**ACTION ITEM**
Repeat the entries verbatim.
=== LISTED RECORDS ===
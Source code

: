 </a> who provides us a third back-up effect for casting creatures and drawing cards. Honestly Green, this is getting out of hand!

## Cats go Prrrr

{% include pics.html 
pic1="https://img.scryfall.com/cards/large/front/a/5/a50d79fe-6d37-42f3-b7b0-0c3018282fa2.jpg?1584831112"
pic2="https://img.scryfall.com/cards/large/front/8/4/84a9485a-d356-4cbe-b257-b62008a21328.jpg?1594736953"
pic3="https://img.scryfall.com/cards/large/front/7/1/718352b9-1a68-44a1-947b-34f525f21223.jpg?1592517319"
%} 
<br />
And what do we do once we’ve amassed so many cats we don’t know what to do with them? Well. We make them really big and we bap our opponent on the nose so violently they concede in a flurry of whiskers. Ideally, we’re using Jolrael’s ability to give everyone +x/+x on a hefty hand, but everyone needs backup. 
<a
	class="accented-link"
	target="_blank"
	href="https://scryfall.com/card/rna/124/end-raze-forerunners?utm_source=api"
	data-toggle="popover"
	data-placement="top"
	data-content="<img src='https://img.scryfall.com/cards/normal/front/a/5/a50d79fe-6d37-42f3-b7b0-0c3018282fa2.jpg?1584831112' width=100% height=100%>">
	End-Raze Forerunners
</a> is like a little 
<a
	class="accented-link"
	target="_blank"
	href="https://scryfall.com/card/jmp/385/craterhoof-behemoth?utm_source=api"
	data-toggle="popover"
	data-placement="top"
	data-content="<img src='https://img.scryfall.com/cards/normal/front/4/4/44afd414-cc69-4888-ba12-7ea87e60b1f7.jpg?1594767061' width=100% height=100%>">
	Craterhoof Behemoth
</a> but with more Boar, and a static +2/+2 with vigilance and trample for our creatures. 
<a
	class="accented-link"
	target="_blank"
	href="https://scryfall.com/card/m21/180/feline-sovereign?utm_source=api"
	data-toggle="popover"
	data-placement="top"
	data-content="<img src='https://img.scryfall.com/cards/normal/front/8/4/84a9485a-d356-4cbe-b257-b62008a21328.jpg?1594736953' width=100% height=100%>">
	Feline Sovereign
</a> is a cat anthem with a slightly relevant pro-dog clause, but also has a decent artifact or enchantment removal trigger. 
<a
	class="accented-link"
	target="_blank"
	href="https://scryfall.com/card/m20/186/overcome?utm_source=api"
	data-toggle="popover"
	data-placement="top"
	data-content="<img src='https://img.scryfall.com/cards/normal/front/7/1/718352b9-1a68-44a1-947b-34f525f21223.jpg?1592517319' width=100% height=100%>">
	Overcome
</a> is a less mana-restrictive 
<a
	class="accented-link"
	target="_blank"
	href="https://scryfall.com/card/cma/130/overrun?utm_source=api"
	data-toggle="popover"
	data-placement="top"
===
**SOLUTION**
Source code

: </a> who provides us a third back-up effect for casting creatures and drawing cards. Honestly Green, this is getting out of hand!

## Cats go Prrrr

{% include pics.html 
pic1="https://img.scryfall.com/cards/large/front/a/5/a50d79fe-6d37-42f3-b7b0-0c3018282fa2.jpg?1584831112"
pic2="https://img.scryfall.com/cards/large/front/8/4/84a9485a-d356-4cbe-b257-b62008a21328.jpg?1594736953"
pic3="https://img.scryfall.com/cards/large/front/7/1/718352b9-1a68-44a1-947b-34f525f21223.jpg?1592517319"
%} 
<br />
And what do we do once we’ve amassed so many cats we don’t know what to do with them? Well. We make them really big and we bap our opponent on the nose so violently they concede in a flurry of whiskers. Ideally, we’re using Jolrael’s ability to give everyone +x/+x on a hefty hand, but everyone needs backup. 
<a
	class="accented-link"
	target="_blank"
	href="https://scryfall.com/card/rna/124/end-raze-forerunners?utm_source=api"
	data-toggle="popover"
	data-placement="top"
	data-content="<img src='https://img.scryfall.com/cards/normal/front/a/5/a50d79fe-6d37-42f3-b7b0-0c3018282fa2.jpg?1584831112' width=100% height=100%>">
	End-Raze Forerunners
</a> is like a little 
<a
	class="accented-link"
	target="_blank"
	href="https://scryfall.com/card/jmp/385/craterhoof-behemoth?utm_source=api"
	data-toggle="popover"
	data-placement="top"
	data-content="<img src='https://img.scryfall.com/cards/normal/front/4/4/44afd414-cc69-4888-ba12-7ea87e60b1f7.jpg?1594767061' width=100% height=100%>">
	Craterhoof Behemoth
</a> but with more Boar, and a static +2/+2 with vigilance and trample for our creatures. 
<a
	class="accented-link"
	target="_blank"
	href="https://scryfall.com/card/m21/180/feline-sovereign?utm_source=api"
	data-toggle="popover"
	data-placement="top"
	data-content="<img src='https://img.scryfall.com/cards/normal/front/8/4/84a9485a-d356-4cbe-b257-b62008a21328.jpg?1594736953' width=100% height=100%>">
	Feline Sovereign
</a> is a cat anthem with a slightly relevant pro-dog clause, but also has a decent artifact or enchantment removal trigger. 
<a
	class="accented-link"
	target="_blank"
	href="https://scryfall.com/card/m20/186/overcome?utm_source=api"
	data-toggle="popover"
	data-placement="top"
	data-content="<img src='https://img.scryfall.com/cards/normal/front/7/1/718352b9-1a68-44a1-947b-34f525f21223.jpg?1592517319' width=100% height=100%>">
	Overcome
</a> is a less mana-restrictive 
<a
	class="accented-link"
	target="_blank"
	href="https://scryfall.com/card/cma/130/overrun?utm_source=api"
	data-toggle="popover"
	data-placement="top"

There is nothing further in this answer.